All in the Box
I remember reading something where Bill Gates stated that he wanted (or expected) the PC to become the centre of entertainment in the home, where it would handle all of our media for us. Microsoft launched the Windows Media Centre in a bid to make it happen. The onward march of Windows Media Player has also meant that people no longer require third party software to play their music files and DVDs. They’ve even created their own media file formats and are trying to get Hollywood to adopt them as their standard for future releases.

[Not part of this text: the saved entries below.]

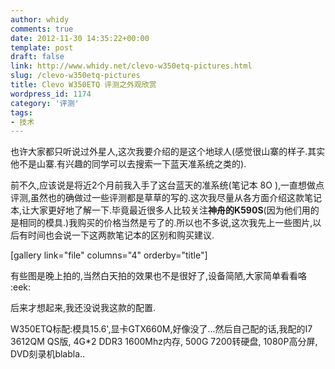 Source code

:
 ```yaml
---
author: whidy
comments: true
date: 2012-11-30 14:35:22+00:00
template: post
draft: false
link: http://www.whidy.net/clevo-w350etq-pictures.html
slug: /clevo-w350etq-pictures
title: Clevo W350ETQ 评测之外观欣赏
wordpress_id: 1174
category: '评测'
tags:
- 技术
---
```


也许大家都只听说过外星人,这次我要介绍的是这个地球人(感觉很山寨的样子.其实他不是山寨.有兴趣的同学可以去搜索一下蓝天准系统之类的).

前不久,应该说是将近2个月前我入手了这台蓝天的准系统(笔记本 8O ),一直想做点评测,虽然也的确做过一些评测都是草草的写的.这次我尽量从各方面介绍这款笔记本,让大家更好地了解一下.毕竟最近很多人比较关注**神舟的K590S**(因为他们用的是相同的模具.)我购买的价格当然是亏了的.所以也不多说,这次我先上一些图片,以后有时间也会说一下这两款笔记本的区别和购买建议.

[gallery link="file" columns="4" orderby="title"]

有些图是晚上拍的,当然白天拍的效果也不是很好了,设备简陋,大家简单看看咯 :eek:

后来才想起来,我还没说我这款的配置.

W350ETQ标配:模具15.6',显卡GTX660M,好像没了...然后自己配的话,我配的I7 3612QM QS版, 4G*2 DDR3 1600Mhz内存, 500G 7200转硬盘, 1080P高分屏, DVD刻录机blabla..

I’m here to confirm that the PC does this job extremely well (not that a Mac wouldn’t), and I can say this for certain as I’m working overseas and this is the only thing I bring with me (except a couple of books obviously). My laptop is the one thing I couldn’t do without. I’ve ripped my DVDs to it so I can watch them without carting all the original discs about. Thereby eliminating the possibility of losing them (although a 60GB HDD makes it pretty tight, an external drive might be procured shortly). It carries a selection of my MP3s so I can listen to my music. I sync it with my main machine when I’m home so it’s got the latest copies of all my files. It runs apache so I can edit and play about with local copies of all my sites. I can write posts and novels and whatever else. I can load and edit any photos I take (must get to this at some point). And, when I’m somewhere I can get a net connection, it allows me to read and reply to my mail and check out the sites I like to keep up-to-date on.
I don’t have a TV card, so watching TV and recording programs on it is not possible (but with only 60GB at my disposal it would be pushing it anyway), and neither do I listen to the radio via it (except when I can get a net connection). All-in-all though, it does a great job and certainly makes my evenings a little more entertaining.